Graphic Nature said:


> where is a good place on south lake to rent snowmobiles?


Lake Tahoe Adventures



Snowboard Skateboard Wall Mounted Indoor Rack


----------



## sunpark570 (Jan 12, 2011)

*Ride around Alpine Meadows*

Going to be there before a business trip in Silicon Val on March 12, 13, and half-day 14 - found dirt cheap bed ($25/night) at Tinker's Lodge hostel in Truckee, and now have to pick my spot. 

Have read about Alpine Meadows and was thinking that would be it... but... I'm a total East Coast snowboarder, very interested in getting the woods I can get, breaking tracks, sidecountry, any adrenaline rushes I can hit that are utterly not-found on the East Coast. And it sounds like Squaw is the real 'snapshot of Tahoe' I might want to get.

I'm tempted to do Squaw too, because the vertical is about 1000 ft higher than Alpine Meadows, but it sounds like the powder's better at Alpine, plus, frankly, I hate crowds and those inexperienced skiers that can just dart in front of you accidentally. 

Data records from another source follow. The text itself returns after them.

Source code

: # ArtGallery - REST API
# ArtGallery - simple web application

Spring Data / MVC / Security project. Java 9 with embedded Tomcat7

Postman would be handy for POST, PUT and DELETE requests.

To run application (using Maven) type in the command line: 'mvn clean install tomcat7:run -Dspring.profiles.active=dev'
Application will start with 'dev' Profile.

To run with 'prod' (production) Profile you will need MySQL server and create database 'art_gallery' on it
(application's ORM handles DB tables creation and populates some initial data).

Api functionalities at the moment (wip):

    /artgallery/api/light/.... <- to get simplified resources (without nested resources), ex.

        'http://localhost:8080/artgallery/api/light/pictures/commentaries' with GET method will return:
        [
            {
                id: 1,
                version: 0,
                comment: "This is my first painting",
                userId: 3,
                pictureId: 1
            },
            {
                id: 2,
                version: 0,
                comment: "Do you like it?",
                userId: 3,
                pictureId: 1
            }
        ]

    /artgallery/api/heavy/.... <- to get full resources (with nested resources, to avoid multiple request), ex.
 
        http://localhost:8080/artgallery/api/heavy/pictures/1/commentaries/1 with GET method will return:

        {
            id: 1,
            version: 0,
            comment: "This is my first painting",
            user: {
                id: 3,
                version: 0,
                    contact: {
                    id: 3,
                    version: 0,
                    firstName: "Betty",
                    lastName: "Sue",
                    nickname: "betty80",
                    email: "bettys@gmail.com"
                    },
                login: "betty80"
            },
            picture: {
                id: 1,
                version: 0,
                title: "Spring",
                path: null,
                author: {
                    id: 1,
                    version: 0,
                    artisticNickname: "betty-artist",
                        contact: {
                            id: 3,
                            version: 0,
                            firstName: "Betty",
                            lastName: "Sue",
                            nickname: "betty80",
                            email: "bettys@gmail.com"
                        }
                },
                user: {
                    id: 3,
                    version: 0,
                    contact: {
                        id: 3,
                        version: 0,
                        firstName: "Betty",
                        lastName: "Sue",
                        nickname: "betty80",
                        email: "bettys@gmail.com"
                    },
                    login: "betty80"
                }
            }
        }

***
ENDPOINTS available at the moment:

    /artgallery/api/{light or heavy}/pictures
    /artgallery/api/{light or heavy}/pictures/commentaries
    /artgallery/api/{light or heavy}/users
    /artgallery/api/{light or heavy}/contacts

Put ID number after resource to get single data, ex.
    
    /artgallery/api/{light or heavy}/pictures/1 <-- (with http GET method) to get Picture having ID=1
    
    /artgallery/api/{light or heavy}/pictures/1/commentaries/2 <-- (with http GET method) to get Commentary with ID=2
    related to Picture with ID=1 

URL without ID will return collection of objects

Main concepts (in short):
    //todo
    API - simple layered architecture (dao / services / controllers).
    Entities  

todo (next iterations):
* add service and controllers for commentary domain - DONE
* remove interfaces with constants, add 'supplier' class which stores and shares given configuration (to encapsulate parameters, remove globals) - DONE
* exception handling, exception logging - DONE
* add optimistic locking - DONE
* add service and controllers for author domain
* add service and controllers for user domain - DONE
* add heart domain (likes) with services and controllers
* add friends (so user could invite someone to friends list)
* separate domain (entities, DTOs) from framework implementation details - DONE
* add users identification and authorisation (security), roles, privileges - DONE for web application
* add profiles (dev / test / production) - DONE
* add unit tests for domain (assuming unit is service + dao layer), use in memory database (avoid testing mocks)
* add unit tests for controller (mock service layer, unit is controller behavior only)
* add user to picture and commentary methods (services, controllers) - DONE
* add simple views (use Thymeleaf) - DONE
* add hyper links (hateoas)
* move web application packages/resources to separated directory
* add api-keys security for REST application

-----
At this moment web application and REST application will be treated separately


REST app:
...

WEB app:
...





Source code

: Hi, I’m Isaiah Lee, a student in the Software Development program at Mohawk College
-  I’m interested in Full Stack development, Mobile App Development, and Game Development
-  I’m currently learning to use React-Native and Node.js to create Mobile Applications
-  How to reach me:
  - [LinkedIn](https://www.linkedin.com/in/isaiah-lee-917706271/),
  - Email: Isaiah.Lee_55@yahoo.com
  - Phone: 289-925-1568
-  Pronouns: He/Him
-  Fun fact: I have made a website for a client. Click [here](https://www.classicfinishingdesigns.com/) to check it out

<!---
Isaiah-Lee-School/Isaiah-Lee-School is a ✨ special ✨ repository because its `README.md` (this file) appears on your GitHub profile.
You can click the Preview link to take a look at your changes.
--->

Since I'll be there on a Sat. and Sun., I'm hoping to get to wherever there will be less dumb crowding.

Also - Sugar Bowl will possibly be my Monday place to ride since I have to return the rental car that afternoon. Thoughts on this? 

Please - anyone - best runs? Awesome hits to try on my board? Unmissable trails ? Anyone want to ride with me on Sat. or Sun?

I'll be alone basically, so I can't do deep woods but love glades, and will take any advice, and especially if you feel the need to steer me towards/away from my mountain choices...


----------



## stevetim (Dec 26, 2007)

Good to hear you had a good time.

Just got back today from South Lake.

Cabo Wabo was cool. Good mix of people, drinks, and music. $2 Coronas got me drunk reaaal cheap. The main dance floor is a little tight once it hits midnight, but fun as hell.

And yes. McP's is the sheeeit. Love getting the garlic bread with marinara to start, then the McPhilly cheesesteak. The live bands playing are a good little plus.

As far as mountains? Heavenly is a little touristy on Saturdays. $90 for a lift ticket and 20 minute line waits on a Saturday is a real downer. Kirkwood was such a great mountain without lines and I think we'll focus riding there next trip.


----------



## Graphic Nature (Jan 2, 2010)

stevetim said:


> Good to hear you had a good time.
> 
> Just got back today from South Lake.
> 
> ...


I also just came back from Tahoe...we went the weekend of Feb 25th. We stumbled across Cabo Wabo last year for locals night...good cheap fun!!

McP's is a fun kick back place with great live music and good giveaways.


----------



## Kauila (Jan 7, 2011)

@sunpark:
Alpine
Homewood
Sugar Bowl, especially if you ride park. You'll have the Switching Yard to yourself on a Monday.


----------



## neednsnow (Nov 30, 2007)

@Sun,

Good On-ya for pulling a few solo days!!! I'd say stick with just one. At Alpine, you'll probably need two days to really experience the mountain, but that's just my two cents.


----------



## element (Feb 7, 2011)

Heavenly's Tamarack lodge at the end of the day (i think 3:30pm - 5:30pm) is pretty friggin awesome too - they crank up some awesome music - awesome DJ - just awesome. 
Going inside to have some drinks, snowboard vids on in the background - and people dancing it up near the DJ area - certainly an awesome experience. (Not to mention - 50% off for season pass holders = nice) =)


----------



## treedodger (Dec 7, 2012)

My friend has a place in tahoe, we've been going there since we were kids. Its always been fun, but got so much funner once we were of age to go drinking! great night life there.


----------



## surfinsnow (Feb 4, 2010)

We have a family friend who practically gives us her house in Tahoe City for two weeks every year. Five minutes from Homewood, and maybe 15-20 to Alpine/Squaw, and easy access up to Sugar Bowl. If 89 to South Lake gets closed because of snow, you at least usually have the option of going 28 to 50. But we don't usually bother with South Lake. We stay for two weeks in the peace and tranquility of Tahoe City, with lots of big mountains right at your doorstep. When we want to go to Kirkwood, we'll either stay at the Lakeside Inn for a night (very boarder friendly, and cheap, with a good casino, cheap 24-hour food, etc), or if the weather is good just make it a day trip.

I grew up in a touristy beach town in Florida, and South Lake reminds me of that. Lots of nasty neon and tourist shops, super busy. If you're into the party scene as much as the riding, then it's a good place, but North Lake has much easier access to more mountains. It's just boring as hell after dark. You have to make your own fun...bring good friends!


----------